Viresh Kumar June 18, 2013, 4:51 a.m. UTC | #4
On 31 May 2013 16:19, Viresh Kumar <viresh.kumar@linaro.org> wrote:
> On 22 May 2013 14:04, Viresh Kumar <viresh.kumar@linaro.org> wrote:
>> Sorry for being late in replying to your queries.
>>
>> On 13 May 2013 16:05, Thomas Gleixner <tglx@linutronix.de> wrote:
>>> Which mechanism is migrating the timer away?
>>
>> It will be the same: get_nohz_timer_target() which will decide target
>> cpu for migration.
>>
>>> I have no objections to the functionality per se, but the proposed
>>> solution is not going to fly.
>>>
>>> Aside of bloating the data structure you're changing the semantics of
>>> __mod_timer(). No __mod_timer() caller can deal with -EBUSY. So you'd
>>> break the world and some more.
>>
>> Ahh.. That idea was dropped already.
>>
>>> Here is a list of questions:
>>>
>>>       - Which mechanism migrates timers?
>>>
>>>       - How is that mechanism triggered?
>>
>> The mechanism remains the same as is for non-rearmed timers.
>> i.e. get_nohz_timer_target()..
>>
>> We are just trying to give a approach with which we can migrate
>> running timers. i.e. those which re-arm themselves from their
>> handlers.
>>
>>>       - How does that deal with CPU bound timers?
>>
>> We will still check 'Pinned' for this timer as is done for any other
>> normal timer.

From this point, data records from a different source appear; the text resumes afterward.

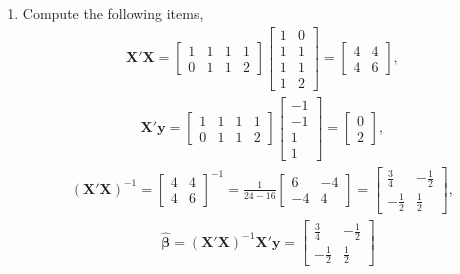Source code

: \documentclass[10pt]{article}
\begin{document}
\begin{enumerate}[1)]
\item
Compute the following items,
\begin{align*}
\pmb{X}'\pmb{X}=
  \begin{bmatrix}
    1 & 1 & 1 & 1\\
    0 & 1 & 1 & 2
  \end{bmatrix}
  \begin{bmatrix}
    1 & 0\\
    1 & 1\\
    1 & 1\\
    1 & 2
  \end{bmatrix}
=
  \begin{bmatrix}
    4 & 4\\
    4 & 6
  \end{bmatrix}
,
\end{align*}
\begin{align*}
\pmb{X}'\pmb{y}=
  \begin{bmatrix}
    1 & 1 & 1 & 1\\
    0 & 1 & 1 & 2
  \end{bmatrix}
  \begin{bmatrix}
    -1\\
    -1\\
    1\\
    1
  \end{bmatrix}
=
  \begin{bmatrix}
    0\\
    2
  \end{bmatrix}
,
\end{align*}
\begin{align*}
(\pmb{X}'\pmb{X})^{-1}=
  \begin{bmatrix}
    4 & 4\\
    4 & 6
  \end{bmatrix}
^{-1}=
\frac{1}{24-16}
  \begin{bmatrix}
    6 & -4\\
    -4 & 4
  \end{bmatrix}
=
  \begin{bmatrix}
    \frac{3}{4} & -\frac{1}{2}\\
    -\frac{1}{2} & \frac{1}{2}
  \end{bmatrix}
,
\end{align*}
\begin{align*}
&\pmb{\hat{\beta}}=(\pmb{X}'\pmb{X})^{-1}\pmb{X}'\pmb{y}=
  \begin{bmatrix}
    \frac{3}{4} & -\frac{1}{2}\\
    -\frac{1}{2} & \frac{1}{2}

\end{bmatrix}
\end{align*}
\end{enumerate}
\end{document}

So, we don't migrate them.
>>
>> So, this is the clean draft for the idea I had.. (Naming is poor for
>> now):
>>
>> diff --git a/include/linux/timer.h b/include/linux/timer.h
>> index 8c5a197..ad00ebe 100644
>> --- a/include/linux/timer.h
>> +++ b/include/linux/timer.h
>> @@ -20,6 +20,7 @@ struct timer_list {
>>
>>         void (*function)(unsigned long);
>>         unsigned long data;
>> +       int wait_for_migration_to_complete;
>>
>>         int slack;
>>
>> diff --git a/kernel/timer.c b/kernel/timer.c
>> index a860bba..7791f28 100644
>> --- a/kernel/timer.c
>> +++ b/kernel/timer.c
>> @@ -746,21 +746,15 @@ __mod_timer(struct timer_list *timer, unsigned
>> long expires,
>>         new_base = per_cpu(tvec_bases, cpu);
>>
>>         if (base != new_base) {
>> -               /*
>> -                * We are trying to schedule the timer on the local CPU.

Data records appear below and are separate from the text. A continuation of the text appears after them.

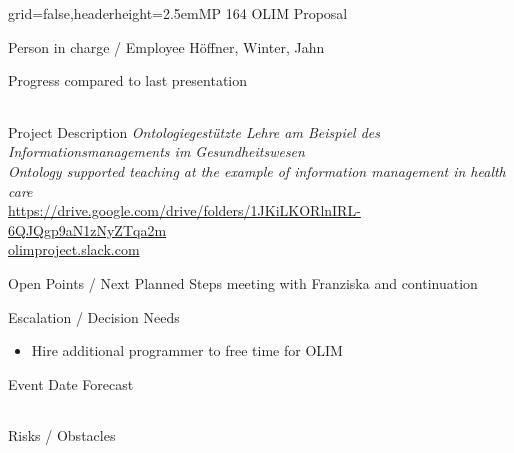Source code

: \documentclass[english]{kiesgrube}
\begin{document}
\begin{poster}{grid=false,headerheight=2.5em}{}{MP 164 OLIM Proposal}{}{}
\begin{posterbox}[name=person,column=0,row=0]{Person in charge / Employee}
Höffner, Winter, Jahn
\end{posterbox}
\begin{posterbox}[name=progress,below=person]{Progress compared to last presentation}
\begin{tabulary}{\textwidth}{lL}
\end{tabulary}
\end{posterbox}
\begin{posterbox}[name=description,column=1,row=0]{Project Description}
\emph{Ontologiegestützte Lehre am Beispiel des Informationsmanagements im Gesundheitswesen}\\
\emph{Ontology supported teaching at the example of information management in health care}\\
\url{https://drive.google.com/drive/folders/1JKiLKORlnIRL-6QJQgp9aN1zNyZTqa2m}\\
\url{olimproject.slack.com}
\end{posterbox}
\begin{posterbox}[name=open,column=1,below=description]{Open Points / Next Planned Steps}
meeting with Franziska and continuation
\end{posterbox}
\begin{posterbox}[name=escalation,column=1,below=open]{Escalation / Decision Needs}
\begin{itemize}
\item Hire additional programmer to free time for OLIM
\end{itemize}
\end{posterbox}
\begin{posterbox}[name=event,below=progress,]{Event Date Forecast}
\begin{tabulary}{\textwidth}{lL}
\end{tabulary}
\end{posterbox}
\begin{posterbox}[name=event,below=event]{Risks / Obstacles}
\end{posterbox}
\footer{}
\end{poster}
\end{document}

>> -                * However we can't change timer's base while it is running,
>> -                * otherwise del_timer_sync() can't detect that the timer's
>> -                * handler yet has not finished. This also guarantees that
>> -                * the timer is serialized wrt itself.
>> -                */
>> -               if (likely(base->running_timer != timer)) {
>> -                       /* See the comment in lock_timer_base() */
>> -                       timer_set_base(timer, NULL);
>> -                       spin_unlock(&base->lock);
>> -                       base = new_base;
>> -                       spin_lock(&base->lock);
>> -                       timer_set_base(timer, base);
>> -               }
>> +               if (base->running_timer == timer)

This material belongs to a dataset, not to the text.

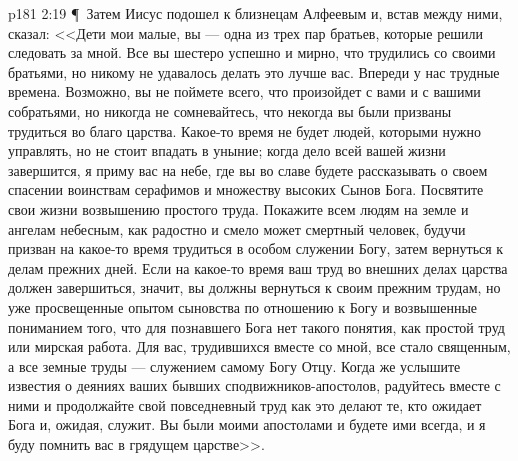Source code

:\vs p181 2:19 \P\ Затем Иисус подошел к близнецам Алфеевым и, встав между ними, сказал: <<Дети мои малые, вы --- одна из трех пар братьев, которые решили следовать за мной. Все вы шестеро успешно и мирно, что трудились со своими братьями, но никому не удавалось делать это лучше вас. Впереди у нас трудные времена. Возможно, вы не поймете всего, что произойдет с вами и с вашими собратьями, но никогда не сомневайтесь, что некогда вы были призваны трудиться во благо царства. Какое\hyp{}то время не будет людей, которыми нужно управлять, но не стоит впадать в уныние; когда дело всей вашей жизни завершится, я приму вас на небе, где вы во славе будете рассказывать о своем спасении воинствам серафимов и множеству высоких Сынов Бога. Посвятите свои жизни возвышению простого труда. Покажите всем людям на земле и ангелам небесным, как радостно и смело может смертный человек, будучи призван на какое\hyp{}то время трудиться в особом служении Богу, затем вернуться к делам прежних дней. Если на какое\hyp{}то время ваш труд во внешних делах царства должен завершиться, значит, вы должны вернуться к своим прежним трудам, но уже просвещенные опытом сыновства по отношению к Богу и возвышенные пониманием того, что для познавшего Бога нет такого понятия, как простой труд или мирская работа. Для вас, трудившихся вместе со мной, все стало священным, а все земные труды --- служением самому Богу Отцу. Когда же услышите известия о деяниях ваших бывших сподвижников\hyp{}апостолов, радуйтесь вместе с ними и продолжайте свой повседневный труд как это делают те, кто ожидает Бога и, ожидая, служит. Вы были моими апостолами и будете ими всегда, и я буду помнить вас в грядущем царстве>>.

>> +                       timer->wait_for_migration_to_complete = 1;
>> +
>> +               /* See the comment in lock_timer_base() */
>> +               timer_set_base(timer, NULL);
>> +               spin_unlock(&base->lock);
>> +               base = new_base;
>> +               spin_lock(&base->lock);
>> +               timer_set_base(timer, base);
>>         }
>>
>>         timer->expires = expires;
>> @@ -990,7 +984,8 @@ int try_to_del_timer_sync(struct timer_list *timer)
>>
>>         base = lock_timer_base(timer, &flags);
>>
>> -       if (base->running_timer != timer) {
>> +       if ((base->running_timer != timer) &&
>> +                       !timer->wait_for_migration_to_complete) {
>>                 timer_stats_timer_clear_start_info(timer);
>>                 ret = detach_if_pending(timer, base, true);
>>         }
>> @@ -1183,6 +1178,8 @@ static inline void __run_timers(struct tvec_base *base)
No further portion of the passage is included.